Descheduling
Overview
Descheduling involves evicting pods based on specific policies so that the pods can be rescheduled onto more appropriate nodes.
Your cluster can benefit from descheduling and rescheduling already-running pods for various reasons:
-
Nodes are under- or over-utilized.
-
Pod and node affinity requirements, such as taints or labels, have changed and the original scheduling decisions are no longer appropriate for certain nodes.
-
Node failure requires pods to be moved.
-
New nodes are added to clusters.
The descheduler does not schedule replacement of evicted pods. The scheduler automatically performs this task for the evicted pods.
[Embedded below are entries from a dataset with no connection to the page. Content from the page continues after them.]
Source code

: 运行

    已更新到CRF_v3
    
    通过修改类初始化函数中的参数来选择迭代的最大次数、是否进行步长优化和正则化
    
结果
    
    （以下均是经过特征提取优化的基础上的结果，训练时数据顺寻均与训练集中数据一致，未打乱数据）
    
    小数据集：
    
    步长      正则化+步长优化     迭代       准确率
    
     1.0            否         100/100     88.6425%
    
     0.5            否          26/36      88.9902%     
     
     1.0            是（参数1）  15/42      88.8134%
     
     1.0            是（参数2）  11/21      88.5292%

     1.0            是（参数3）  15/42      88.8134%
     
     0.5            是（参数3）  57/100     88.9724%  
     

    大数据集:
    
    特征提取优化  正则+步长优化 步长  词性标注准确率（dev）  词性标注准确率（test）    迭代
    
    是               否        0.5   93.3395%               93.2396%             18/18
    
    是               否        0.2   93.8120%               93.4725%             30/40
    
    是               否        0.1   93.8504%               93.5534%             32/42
It is important to note that there are a number of core components, such as DNS, that are critical to a fully functional cluster, but, run on a regular cluster node rather than the master. A cluster may stop working properly if the component is evicted. To prevent the descheduler from removing these pods, configure the pod as a critical pod by adding the scheduler.alpha.kubernetes.io/critical-pod
annotation to the pod specification.
The descheduler job is considered a critical pod, which prevents the descheduler pod from being evicted by the descheduler. |
The descheduler job and descheduler pod are created in the kube-system
project, which is created by default.
The descheduler is a Technology Preview feature only. |
The descheduler does not evict the following types of pods:
-
Critical pods (with the
scheduler.alpha.kubernetes.io/critical-pod
annotation). -
Pods (static and mirror pods or pods in standalone mode) not associated with a Replica Set, Replication Controller, Deployment, or Job (because these pods are not recreated).
-
Pods associated with DaemonSets.
-
Pods with local storage.
-
Pods subject to Pod Disruption Budget (PDB) are not evicted if descheduling violates the PDB. The pods can be evicted using an eviction policy.
Best efforts pods are evicted before Burstable and Guaranteed pods. |
The following sections describe the process to configure and run the descheduler:
-
Define the descheduling behavior in a policy file.
-
Create the descheduler job configuration.
Creating a Cluster Role
To configure the necessary permissions for the descheduler to work in a pod:
-
Create a cluster role with the following rules:
kind: ClusterRole apiVersion: rbac.authorization.k8s.io/v1beta1 metadata: name: descheduler-cluster-role rules: - apiGroups: [""] resources: ["nodes"] verbs: ["get", "watch", "list"] (1) - apiGroups: [""] resources: ["pods"] verbs: ["get", "watch", "list", "delete"] (2) - apiGroups: [""] resources: ["pods/eviction"] (3) verbs: ["create"]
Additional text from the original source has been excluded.